Friday, December 27, 2002

Ruminations of a floating vote.
Call me crazy, but I can’t help feeling sorry for Likud members with criminal backgrounds. For many years the party has wooed them. Knesset members and government ministers have dined at their tables. They have found, in the Likud, a warm home and respectability. Everyone knew people with criminal connections, and even some actual criminals and ex-criminals, were among local party activists and even members of the party center. And make no mistake, Labor is just the same in this regard. Being anti-elitism and open to people from all walks of life is very important in gaining the Mizrahi vote. That’s one of the reasons why left-wing Meretz is not perceived as a party that looks out for workers rights and won’t be, in the foreseeable future. Too pompous and intellectual and snobby.

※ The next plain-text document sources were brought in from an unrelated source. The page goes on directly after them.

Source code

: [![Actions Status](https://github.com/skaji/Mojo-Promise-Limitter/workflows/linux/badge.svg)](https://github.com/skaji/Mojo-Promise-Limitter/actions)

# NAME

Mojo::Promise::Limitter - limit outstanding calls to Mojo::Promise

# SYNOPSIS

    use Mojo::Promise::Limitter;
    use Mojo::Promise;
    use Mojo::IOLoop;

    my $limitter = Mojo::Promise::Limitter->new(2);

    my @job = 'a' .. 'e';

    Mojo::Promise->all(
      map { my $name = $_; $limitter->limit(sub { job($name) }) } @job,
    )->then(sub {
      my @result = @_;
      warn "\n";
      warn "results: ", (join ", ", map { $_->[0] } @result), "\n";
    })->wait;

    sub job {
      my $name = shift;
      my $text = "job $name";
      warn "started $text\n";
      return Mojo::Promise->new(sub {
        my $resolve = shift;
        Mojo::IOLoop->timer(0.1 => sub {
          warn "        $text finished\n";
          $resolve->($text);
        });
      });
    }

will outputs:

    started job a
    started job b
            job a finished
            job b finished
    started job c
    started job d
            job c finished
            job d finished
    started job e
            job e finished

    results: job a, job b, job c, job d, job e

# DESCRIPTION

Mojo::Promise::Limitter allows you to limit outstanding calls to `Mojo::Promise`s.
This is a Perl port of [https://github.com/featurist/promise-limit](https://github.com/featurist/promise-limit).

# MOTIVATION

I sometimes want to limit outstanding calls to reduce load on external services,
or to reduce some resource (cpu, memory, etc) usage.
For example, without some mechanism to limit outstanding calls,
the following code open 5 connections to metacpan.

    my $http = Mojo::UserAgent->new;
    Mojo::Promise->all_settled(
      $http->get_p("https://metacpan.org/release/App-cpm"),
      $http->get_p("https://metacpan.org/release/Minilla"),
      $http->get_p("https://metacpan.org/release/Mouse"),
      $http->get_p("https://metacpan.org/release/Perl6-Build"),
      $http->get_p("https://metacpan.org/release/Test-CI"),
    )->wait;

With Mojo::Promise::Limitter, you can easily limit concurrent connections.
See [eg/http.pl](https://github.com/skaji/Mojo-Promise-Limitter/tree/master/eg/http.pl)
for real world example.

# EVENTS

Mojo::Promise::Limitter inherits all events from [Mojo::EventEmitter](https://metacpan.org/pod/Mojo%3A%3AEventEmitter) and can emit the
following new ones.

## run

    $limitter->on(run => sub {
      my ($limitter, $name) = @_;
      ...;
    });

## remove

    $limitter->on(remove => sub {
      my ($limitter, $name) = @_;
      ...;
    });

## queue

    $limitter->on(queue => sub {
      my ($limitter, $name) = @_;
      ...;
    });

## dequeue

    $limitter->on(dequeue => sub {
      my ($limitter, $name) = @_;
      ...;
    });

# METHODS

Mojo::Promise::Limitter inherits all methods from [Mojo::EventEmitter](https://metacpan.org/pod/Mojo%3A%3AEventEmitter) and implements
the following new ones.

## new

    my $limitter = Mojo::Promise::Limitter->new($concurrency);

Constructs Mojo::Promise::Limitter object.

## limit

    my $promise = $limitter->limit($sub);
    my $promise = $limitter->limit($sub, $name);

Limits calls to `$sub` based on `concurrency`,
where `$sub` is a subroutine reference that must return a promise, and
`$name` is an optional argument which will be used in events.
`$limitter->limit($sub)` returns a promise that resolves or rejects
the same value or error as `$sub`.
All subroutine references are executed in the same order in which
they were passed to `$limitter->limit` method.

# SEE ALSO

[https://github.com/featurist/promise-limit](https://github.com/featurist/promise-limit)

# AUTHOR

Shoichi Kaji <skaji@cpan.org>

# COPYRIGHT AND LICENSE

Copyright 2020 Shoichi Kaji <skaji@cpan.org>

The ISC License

Now, these criminals and ex-criminals, long welcome members of the party, probably even regarded as assets, are, not surprisingly, being dropped like hot potatoes. And they are terribly offended. They obviously can see that the politicians are no better than them. What am I talking about? The politicians are worse.

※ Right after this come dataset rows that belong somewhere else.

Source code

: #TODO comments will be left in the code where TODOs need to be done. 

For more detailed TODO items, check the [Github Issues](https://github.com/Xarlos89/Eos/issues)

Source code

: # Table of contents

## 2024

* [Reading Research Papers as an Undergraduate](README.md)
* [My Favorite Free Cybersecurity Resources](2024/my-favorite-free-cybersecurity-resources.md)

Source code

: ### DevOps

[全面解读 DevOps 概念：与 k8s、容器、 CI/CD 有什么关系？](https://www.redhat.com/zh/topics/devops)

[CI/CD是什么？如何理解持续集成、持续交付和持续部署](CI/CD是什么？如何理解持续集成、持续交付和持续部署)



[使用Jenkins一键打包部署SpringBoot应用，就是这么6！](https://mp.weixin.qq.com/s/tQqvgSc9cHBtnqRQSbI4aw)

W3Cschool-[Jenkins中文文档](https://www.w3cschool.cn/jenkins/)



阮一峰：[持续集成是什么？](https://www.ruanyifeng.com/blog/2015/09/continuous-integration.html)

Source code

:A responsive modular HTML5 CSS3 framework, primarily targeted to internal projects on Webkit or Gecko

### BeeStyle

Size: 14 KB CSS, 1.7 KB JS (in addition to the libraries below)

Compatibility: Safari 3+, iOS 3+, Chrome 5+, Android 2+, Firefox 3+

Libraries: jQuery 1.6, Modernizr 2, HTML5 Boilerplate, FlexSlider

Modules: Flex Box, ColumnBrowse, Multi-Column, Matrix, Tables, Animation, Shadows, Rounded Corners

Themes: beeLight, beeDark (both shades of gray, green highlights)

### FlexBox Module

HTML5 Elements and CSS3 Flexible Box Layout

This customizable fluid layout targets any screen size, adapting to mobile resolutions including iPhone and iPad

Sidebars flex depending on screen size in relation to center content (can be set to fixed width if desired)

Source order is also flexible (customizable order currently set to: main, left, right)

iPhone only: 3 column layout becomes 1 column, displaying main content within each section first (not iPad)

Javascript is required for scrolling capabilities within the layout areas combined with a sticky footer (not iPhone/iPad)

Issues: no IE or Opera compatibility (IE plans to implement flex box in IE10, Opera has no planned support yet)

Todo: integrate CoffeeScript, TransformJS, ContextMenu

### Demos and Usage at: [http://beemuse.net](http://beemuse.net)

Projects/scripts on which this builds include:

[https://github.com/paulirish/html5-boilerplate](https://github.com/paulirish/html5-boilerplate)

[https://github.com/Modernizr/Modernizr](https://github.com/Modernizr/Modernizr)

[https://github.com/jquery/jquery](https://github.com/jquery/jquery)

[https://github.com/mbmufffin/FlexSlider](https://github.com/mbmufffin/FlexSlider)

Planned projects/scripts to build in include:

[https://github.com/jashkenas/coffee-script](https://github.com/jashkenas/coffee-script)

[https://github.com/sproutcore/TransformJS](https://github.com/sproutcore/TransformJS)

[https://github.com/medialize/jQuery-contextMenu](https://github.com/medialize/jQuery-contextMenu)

Last night, a major persona non grata, Shlomi Oz, was interviewed on TV. I usually can’t be bothered with this sort of thing, but for some reason, this guy I wanted to see, maybe to judge if he’s on the level. He has not been connected to the allegations of corruption in the party “primaries”, as far as I can tell, and he claims he hasn’t been involved in criminal activities since he got out of prison, twelve years ago (although his name is currently being connected to a big bank scam, which he denies). But still he has become the main bad guy, since the media cottoned on to his connections with Omri Sharon (son of). Anyway, he didn’t look good on TV. A quiet man, certainly not a thug, he seemed shifty, but maybe that was because he was really nervous. My verdict? I wasn’t really convinced of his innocence or of his being rehabilitated, as he claims, but I mainly felt embarrassed. He seemed too pathetic and defensive to be much of a threat to Israel’s democracy. According to this Haaretz article he is very powerful and charismatic. This didn’t come over on TV at all. In a passage in the Hebrew version of the article (requires registration) that was cut in translation Oz explains that he shies a way from publicity and exposure because his past is always brought up and it ultimately backfires. Therefore he is unaccustomed to it. That could explain his poor TV performance.

Politicians really are the lowest of the low. Now we’re getting a daily opportunity to see just how low they are. This is what we, picturesquely, call in Israel “hamitz shel hazevel” (the juice of the garbage). They (the politicians) don’t know them (the criminals). They’ve never spoken to them. They’re no friends of theirs (insert indignant guffaw). The party is fortunate to be rid of them. And so on and so forth. And these were their best buddies just a fortnight ago. It’s really nauseating.

I think the Likud is reeling from a serious slap in the face, with all this corruption business, and is in shock about the effect the criminals in their midst and mainly the open criminal activities party members have been engaging in should have on the anticipated outcome of the elections. I do believe they are earnest about cleaning the stables (as much as politicians can be earnest about anything). If this is indeed the case, then something good could come out of all this “go’al nefesh” (disgustingness).

I still don’t know if I could vote for them.

Yippee! I’m a floating vote. (I don’t intend floating anywhere near Mitzna, though).

Update: OK, OK, I went a bit far. I accept that, as Alisa says, there are good politicians. They just don't have much chance of being in realistic spots in the Likud list this election, probably for no fault of their own.